By James Cullum | firstname.lastname@example.org
The Alexandria City Council approved an amendment to the city’s contentious 72-hour parking rule at a public hearing at city hall on May 13.
The plan creates a travel permit system for one year, which will be managed by the Alexandria Transportation Division and the Alexandria Police Department and allow residents to electronically register to park on city streets for up to 28 days. The parking rule is in effect now and city council will revisit its efficacy in Nov. 2018.
“Parking is a quality of life issue,” Alexandria Mayor Allison Silberberg said. “In my own neighborhood of Parkfairfax, sometimes people park and leave a car for a while, and we have very limited parking, just like Old Town.”
The new citywide rule would allow residents to apply for a 14-day parking exemption four times per year. Drivers would have to apply two weeks before leaving town and park within an eighth of a mile from their home. Staff recommended that no more than two contiguous exemptions be granted, meaning that a vehicle could potentially be parked on-street in the same location for up to 28 days.
The 72-hour rule parking rule has been part of Alexandria’s code since 1963 and has been criticized by residents who consider it an unfair excuse to get unwanted cars ticketed and towed. Currently, residents who park on city streets need to move their car every three days, which excludes weekends or holidays. Enforcement is driven by resident complaints, as 87 percent of the 7,500 suspected violations filed from 2010 to 2015 came from residents, as opposed to 13 percent filed by a parking enforcement or police officer on patrol.
Bert Ely, with the Old Town Civic Association, said that the rule will result in increased competition for parking throughout the city.
“Repealing the 72-hour rule, or creating an exemption to it, will almost certainly will increase the number of cars competing for parking spaces on the street, because that repeal will create a free good, that is, free long-term on street parking where that good does not exist today,” he said. “This will be especially troublesome in areas of the city where there already is an insufficient supply on on-street parking.”
Erick Chiang, who has lived on Queen Street for two decades, said that his neighbors routinely park outside their homes for longer than 72 hours. He said the new rule’s permitting requirement merely adds a bureaucratic layer without providing relief to residents.

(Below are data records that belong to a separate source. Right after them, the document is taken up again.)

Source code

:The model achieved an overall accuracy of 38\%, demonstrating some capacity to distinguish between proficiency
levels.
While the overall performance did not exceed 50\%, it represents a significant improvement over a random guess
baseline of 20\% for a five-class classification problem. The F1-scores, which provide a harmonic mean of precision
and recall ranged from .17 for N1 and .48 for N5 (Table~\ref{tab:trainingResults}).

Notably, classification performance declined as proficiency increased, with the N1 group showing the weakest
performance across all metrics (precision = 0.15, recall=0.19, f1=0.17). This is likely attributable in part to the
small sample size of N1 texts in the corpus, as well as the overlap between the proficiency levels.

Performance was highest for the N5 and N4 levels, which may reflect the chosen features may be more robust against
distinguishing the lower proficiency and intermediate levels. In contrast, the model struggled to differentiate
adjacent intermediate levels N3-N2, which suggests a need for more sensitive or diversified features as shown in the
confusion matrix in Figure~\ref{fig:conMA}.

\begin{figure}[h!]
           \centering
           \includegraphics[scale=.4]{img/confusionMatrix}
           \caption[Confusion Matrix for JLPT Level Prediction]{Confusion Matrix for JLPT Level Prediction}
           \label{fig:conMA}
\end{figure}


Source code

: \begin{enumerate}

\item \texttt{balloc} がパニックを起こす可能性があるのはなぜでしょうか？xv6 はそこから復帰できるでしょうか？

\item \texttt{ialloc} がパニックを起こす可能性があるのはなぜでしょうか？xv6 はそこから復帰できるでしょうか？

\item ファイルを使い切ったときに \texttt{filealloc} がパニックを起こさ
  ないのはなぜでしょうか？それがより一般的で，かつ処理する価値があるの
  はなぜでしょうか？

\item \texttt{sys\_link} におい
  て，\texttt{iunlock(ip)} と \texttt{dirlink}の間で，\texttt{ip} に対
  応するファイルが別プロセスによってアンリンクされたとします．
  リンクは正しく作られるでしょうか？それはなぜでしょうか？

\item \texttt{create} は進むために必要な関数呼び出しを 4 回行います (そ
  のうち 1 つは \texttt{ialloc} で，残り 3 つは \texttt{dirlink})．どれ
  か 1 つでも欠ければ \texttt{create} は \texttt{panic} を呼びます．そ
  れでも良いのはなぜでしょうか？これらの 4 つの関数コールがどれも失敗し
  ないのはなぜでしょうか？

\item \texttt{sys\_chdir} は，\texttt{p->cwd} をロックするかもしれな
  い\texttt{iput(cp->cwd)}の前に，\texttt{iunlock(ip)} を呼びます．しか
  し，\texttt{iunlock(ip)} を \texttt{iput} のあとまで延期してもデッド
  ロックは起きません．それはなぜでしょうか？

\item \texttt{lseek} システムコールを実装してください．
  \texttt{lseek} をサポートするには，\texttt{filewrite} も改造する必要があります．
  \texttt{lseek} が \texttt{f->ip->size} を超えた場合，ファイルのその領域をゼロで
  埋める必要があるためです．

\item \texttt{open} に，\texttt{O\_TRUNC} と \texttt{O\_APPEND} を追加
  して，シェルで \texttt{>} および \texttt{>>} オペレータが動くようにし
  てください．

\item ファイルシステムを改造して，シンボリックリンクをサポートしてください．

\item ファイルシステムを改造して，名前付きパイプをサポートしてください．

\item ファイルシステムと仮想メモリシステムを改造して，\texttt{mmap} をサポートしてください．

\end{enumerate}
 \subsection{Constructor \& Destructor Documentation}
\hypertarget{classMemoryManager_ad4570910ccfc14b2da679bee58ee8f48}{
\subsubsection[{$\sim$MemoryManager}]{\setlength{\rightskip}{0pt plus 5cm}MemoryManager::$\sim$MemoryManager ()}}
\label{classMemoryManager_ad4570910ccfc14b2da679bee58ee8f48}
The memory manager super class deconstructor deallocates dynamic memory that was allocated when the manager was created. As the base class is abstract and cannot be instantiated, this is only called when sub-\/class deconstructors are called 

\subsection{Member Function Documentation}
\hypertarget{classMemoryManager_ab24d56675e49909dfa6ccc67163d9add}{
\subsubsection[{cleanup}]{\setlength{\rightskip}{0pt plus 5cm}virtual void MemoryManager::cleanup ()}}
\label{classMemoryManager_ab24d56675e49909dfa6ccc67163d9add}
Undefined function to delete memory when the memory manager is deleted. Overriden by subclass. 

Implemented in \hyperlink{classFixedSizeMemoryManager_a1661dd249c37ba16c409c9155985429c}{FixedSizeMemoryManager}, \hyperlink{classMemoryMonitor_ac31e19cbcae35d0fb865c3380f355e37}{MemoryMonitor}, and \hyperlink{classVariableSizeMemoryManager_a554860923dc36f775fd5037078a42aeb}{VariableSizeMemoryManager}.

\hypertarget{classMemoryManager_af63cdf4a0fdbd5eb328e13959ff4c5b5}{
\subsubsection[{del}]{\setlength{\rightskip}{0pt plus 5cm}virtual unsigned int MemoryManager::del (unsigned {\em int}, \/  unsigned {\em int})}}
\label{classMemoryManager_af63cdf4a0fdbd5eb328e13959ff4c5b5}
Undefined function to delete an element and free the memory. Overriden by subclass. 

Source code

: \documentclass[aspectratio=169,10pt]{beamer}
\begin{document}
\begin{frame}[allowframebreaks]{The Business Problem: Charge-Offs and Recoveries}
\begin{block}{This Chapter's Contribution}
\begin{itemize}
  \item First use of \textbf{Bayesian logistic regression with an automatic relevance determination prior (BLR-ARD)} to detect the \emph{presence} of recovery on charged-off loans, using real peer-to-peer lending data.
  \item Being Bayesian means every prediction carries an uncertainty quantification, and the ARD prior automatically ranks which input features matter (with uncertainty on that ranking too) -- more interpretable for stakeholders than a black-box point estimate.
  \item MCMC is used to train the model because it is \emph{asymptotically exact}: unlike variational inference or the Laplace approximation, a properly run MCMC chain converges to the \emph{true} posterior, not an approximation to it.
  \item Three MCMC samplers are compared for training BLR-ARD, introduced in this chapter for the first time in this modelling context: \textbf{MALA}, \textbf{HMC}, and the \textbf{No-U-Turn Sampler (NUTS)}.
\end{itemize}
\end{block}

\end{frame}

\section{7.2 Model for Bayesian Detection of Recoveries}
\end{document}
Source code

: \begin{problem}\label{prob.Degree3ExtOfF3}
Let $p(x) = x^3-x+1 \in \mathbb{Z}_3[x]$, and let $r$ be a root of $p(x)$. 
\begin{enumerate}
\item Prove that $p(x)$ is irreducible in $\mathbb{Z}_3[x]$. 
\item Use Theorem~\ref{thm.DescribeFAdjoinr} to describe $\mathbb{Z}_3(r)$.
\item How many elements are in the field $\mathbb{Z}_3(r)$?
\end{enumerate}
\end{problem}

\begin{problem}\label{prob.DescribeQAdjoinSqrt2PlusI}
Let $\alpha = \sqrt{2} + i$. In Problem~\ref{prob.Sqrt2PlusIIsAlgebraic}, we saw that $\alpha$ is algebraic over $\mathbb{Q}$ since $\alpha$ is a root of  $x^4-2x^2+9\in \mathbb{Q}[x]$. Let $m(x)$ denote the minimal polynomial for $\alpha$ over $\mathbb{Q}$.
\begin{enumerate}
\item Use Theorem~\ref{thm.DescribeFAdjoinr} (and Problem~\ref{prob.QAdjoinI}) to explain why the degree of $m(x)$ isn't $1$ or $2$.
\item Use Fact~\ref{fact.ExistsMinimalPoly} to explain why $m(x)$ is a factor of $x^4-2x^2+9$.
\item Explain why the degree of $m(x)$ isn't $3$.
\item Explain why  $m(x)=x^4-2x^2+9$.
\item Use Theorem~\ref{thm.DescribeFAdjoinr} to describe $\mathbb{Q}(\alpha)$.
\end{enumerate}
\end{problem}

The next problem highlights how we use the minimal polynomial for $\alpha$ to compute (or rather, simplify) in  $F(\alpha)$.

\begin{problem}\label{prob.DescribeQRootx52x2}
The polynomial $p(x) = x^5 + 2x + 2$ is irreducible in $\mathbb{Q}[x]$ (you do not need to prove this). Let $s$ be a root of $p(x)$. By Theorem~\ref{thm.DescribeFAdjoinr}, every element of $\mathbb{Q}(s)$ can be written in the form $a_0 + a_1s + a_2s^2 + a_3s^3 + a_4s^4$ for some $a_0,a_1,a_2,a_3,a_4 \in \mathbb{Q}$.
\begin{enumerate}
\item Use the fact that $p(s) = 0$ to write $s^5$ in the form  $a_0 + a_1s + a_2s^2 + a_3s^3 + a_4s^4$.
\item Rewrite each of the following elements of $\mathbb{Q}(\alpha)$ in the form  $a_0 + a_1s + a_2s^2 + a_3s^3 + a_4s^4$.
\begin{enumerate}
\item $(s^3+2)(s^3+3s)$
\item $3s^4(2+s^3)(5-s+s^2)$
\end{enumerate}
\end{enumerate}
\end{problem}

“The 72-hour rule is an arbitrarily applied rule,” he said. “The proposed ordinance is a step backward. It will add bureaucratic costs, it will add confusion to the residents in Alexandria in its application. It only takes into consideration business and vacation travel and falls far short of providing relief for those, especially for those without off-street parking, who routinely leave their cars in the same location for periods beyond 72 hours.”
Patrick Reed, a city transportation planner, said that the pilot program will be revisited by council in late 2018.
“Based on the varied input that we’ve received in the public process, we want to be sure that we have the appropriate information to assure that we are meeting the needs of citizens in the city, and we feel that we can not do this without having the [one year] sunset provision to protect residents in terms of making sure that if the program is not effective it can be removed from the books expediently,” he said.